## TASK DIRECTIONS
The reply should contain every line of the data, repeated exactly, and no pictures.

## DATA TO EXAMINE
▼
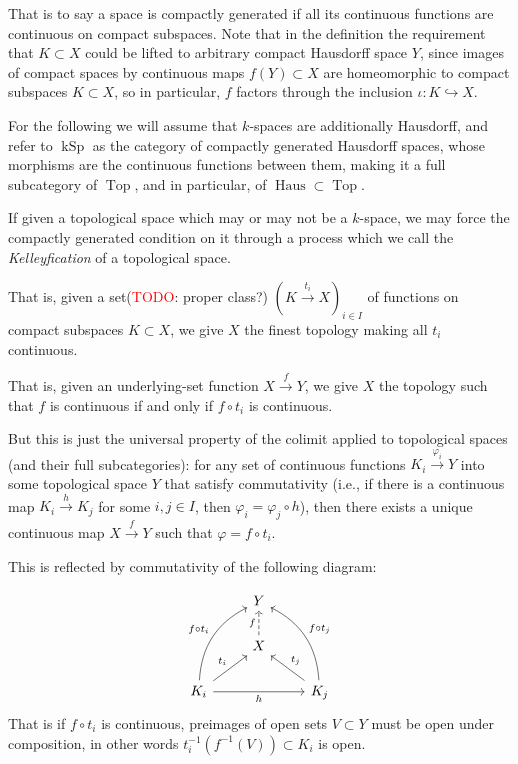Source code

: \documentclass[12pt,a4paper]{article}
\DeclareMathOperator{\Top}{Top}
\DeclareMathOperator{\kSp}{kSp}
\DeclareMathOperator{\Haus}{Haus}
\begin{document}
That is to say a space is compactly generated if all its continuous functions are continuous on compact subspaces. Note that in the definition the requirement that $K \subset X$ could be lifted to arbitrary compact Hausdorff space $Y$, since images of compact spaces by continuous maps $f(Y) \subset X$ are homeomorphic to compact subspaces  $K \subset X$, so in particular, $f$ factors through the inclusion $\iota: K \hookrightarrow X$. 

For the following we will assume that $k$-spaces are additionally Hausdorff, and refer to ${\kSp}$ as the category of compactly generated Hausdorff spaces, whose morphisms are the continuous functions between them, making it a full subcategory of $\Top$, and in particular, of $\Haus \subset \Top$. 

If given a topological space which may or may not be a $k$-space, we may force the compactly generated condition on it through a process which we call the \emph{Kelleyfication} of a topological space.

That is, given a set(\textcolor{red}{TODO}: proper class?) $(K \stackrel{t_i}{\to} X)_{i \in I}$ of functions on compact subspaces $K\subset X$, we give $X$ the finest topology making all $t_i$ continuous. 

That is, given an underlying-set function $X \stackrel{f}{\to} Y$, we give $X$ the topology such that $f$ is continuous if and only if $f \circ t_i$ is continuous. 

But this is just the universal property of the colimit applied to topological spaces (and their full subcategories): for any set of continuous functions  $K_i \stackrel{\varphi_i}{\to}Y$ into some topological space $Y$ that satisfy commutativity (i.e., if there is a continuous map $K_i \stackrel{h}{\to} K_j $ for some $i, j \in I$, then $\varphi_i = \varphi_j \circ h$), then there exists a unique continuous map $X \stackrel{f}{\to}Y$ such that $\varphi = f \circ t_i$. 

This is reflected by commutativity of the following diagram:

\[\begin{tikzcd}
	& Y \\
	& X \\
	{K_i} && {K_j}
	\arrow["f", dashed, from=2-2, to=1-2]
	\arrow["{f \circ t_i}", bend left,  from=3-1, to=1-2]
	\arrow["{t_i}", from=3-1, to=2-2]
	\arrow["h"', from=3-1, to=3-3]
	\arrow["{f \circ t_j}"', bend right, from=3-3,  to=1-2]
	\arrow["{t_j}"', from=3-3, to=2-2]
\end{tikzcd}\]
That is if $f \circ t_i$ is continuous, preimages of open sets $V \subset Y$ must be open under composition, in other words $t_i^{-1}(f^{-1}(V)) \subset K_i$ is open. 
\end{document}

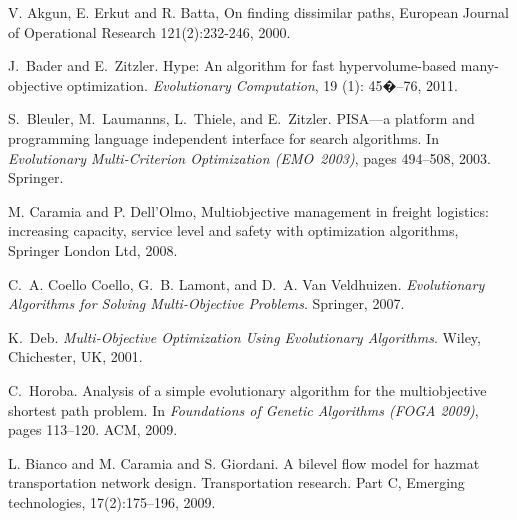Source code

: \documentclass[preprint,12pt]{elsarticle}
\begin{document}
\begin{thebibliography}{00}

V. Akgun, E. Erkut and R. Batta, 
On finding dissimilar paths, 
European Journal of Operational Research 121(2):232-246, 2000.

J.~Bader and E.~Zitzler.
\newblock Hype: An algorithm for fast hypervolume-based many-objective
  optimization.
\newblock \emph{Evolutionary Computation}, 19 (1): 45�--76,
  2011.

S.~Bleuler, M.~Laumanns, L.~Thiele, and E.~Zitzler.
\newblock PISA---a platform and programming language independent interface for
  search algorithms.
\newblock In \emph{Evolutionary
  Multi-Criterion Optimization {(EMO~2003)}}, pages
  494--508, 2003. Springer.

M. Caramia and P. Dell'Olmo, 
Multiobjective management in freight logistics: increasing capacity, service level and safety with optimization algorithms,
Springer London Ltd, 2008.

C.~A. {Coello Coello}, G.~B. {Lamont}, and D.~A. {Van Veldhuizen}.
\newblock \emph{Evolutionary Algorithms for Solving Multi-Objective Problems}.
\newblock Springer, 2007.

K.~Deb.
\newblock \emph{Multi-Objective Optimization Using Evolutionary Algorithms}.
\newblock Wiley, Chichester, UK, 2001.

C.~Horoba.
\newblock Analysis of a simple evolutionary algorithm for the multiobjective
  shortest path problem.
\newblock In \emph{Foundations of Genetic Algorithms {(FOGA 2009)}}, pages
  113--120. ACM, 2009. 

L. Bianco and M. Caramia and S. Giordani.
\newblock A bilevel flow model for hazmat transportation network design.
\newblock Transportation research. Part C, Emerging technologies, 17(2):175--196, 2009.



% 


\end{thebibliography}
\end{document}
▲
## WRITTEN ANSWER
Source code

: \documentclass[12pt,a4paper]{article}
\DeclareMathOperator{\Top}{Top}
\DeclareMathOperator{\kSp}{kSp}
\DeclareMathOperator{\Haus}{Haus}
\begin{document}
That is to say a space is compactly generated if all its continuous functions are continuous on compact subspaces. Note that in the definition the requirement that $K \subset X$ could be lifted to arbitrary compact Hausdorff space $Y$, since images of compact spaces by continuous maps $f(Y) \subset X$ are homeomorphic to compact subspaces  $K \subset X$, so in particular, $f$ factors through the inclusion $\iota: K \hookrightarrow X$. 

For the following we will assume that $k$-spaces are additionally Hausdorff, and refer to ${\kSp}$ as the category of compactly generated Hausdorff spaces, whose morphisms are the continuous functions between them, making it a full subcategory of $\Top$, and in particular, of $\Haus \subset \Top$. 

If given a topological space which may or may not be a $k$-space, we may force the compactly generated condition on it through a process which we call the \emph{Kelleyfication} of a topological space.

That is, given a set(\textcolor{red}{TODO}: proper class?) $(K \stackrel{t_i}{\to} X)_{i \in I}$ of functions on compact subspaces $K\subset X$, we give $X$ the finest topology making all $t_i$ continuous. 

That is, given an underlying-set function $X \stackrel{f}{\to} Y$, we give $X$ the topology such that $f$ is continuous if and only if $f \circ t_i$ is continuous. 

But this is just the universal property of the colimit applied to topological spaces (and their full subcategories): for any set of continuous functions  $K_i \stackrel{\varphi_i}{\to}Y$ into some topological space $Y$ that satisfy commutativity (i.e., if there is a continuous map $K_i \stackrel{h}{\to} K_j $ for some $i, j \in I$, then $\varphi_i = \varphi_j \circ h$), then there exists a unique continuous map $X \stackrel{f}{\to}Y$ such that $\varphi = f \circ t_i$. 

This is reflected by commutativity of the following diagram:

\[\begin{tikzcd}
	& Y \\
	& X \\
	{K_i} && {K_j}
	\arrow["f", dashed, from=2-2, to=1-2]
	\arrow["{f \circ t_i}", bend left,  from=3-1, to=1-2]
	\arrow["{t_i}", from=3-1, to=2-2]
	\arrow["h"', from=3-1, to=3-3]
	\arrow["{f \circ t_j}"', bend right, from=3-3,  to=1-2]
	\arrow["{t_j}"', from=3-3, to=2-2]
\end{tikzcd}\]
That is if $f \circ t_i$ is continuous, preimages of open sets $V \subset Y$ must be open under composition, in other words $t_i^{-1}(f^{-1}(V)) \subset K_i$ is open. 
\end{document}

Source code

: \documentclass[preprint,12pt]{elsarticle}
\begin{document}
\begin{thebibliography}{00}

V. Akgun, E. Erkut and R. Batta, 
On finding dissimilar paths, 
European Journal of Operational Research 121(2):232-246, 2000.

J.~Bader and E.~Zitzler.
\newblock Hype: An algorithm for fast hypervolume-based many-objective
  optimization.
\newblock \emph{Evolutionary Computation}, 19 (1): 45�--76,
  2011.

S.~Bleuler, M.~Laumanns, L.~Thiele, and E.~Zitzler.
\newblock PISA---a platform and programming language independent interface for
  search algorithms.
\newblock In \emph{Evolutionary
  Multi-Criterion Optimization {(EMO~2003)}}, pages
  494--508, 2003. Springer.

M. Caramia and P. Dell'Olmo, 
Multiobjective management in freight logistics: increasing capacity, service level and safety with optimization algorithms,
Springer London Ltd, 2008.

C.~A. {Coello Coello}, G.~B. {Lamont}, and D.~A. {Van Veldhuizen}.
\newblock \emph{Evolutionary Algorithms for Solving Multi-Objective Problems}.
\newblock Springer, 2007.

K.~Deb.
\newblock \emph{Multi-Objective Optimization Using Evolutionary Algorithms}.
\newblock Wiley, Chichester, UK, 2001.

C.~Horoba.
\newblock Analysis of a simple evolutionary algorithm for the multiobjective
  shortest path problem.
\newblock In \emph{Foundations of Genetic Algorithms {(FOGA 2009)}}, pages
  113--120. ACM, 2009. 

L. Bianco and M. Caramia and S. Giordani.
\newblock A bilevel flow model for hazmat transportation network design.
\newblock Transportation research. Part C, Emerging technologies, 17(2):175--196, 2009.



% 


\end{thebibliography}
\end{document}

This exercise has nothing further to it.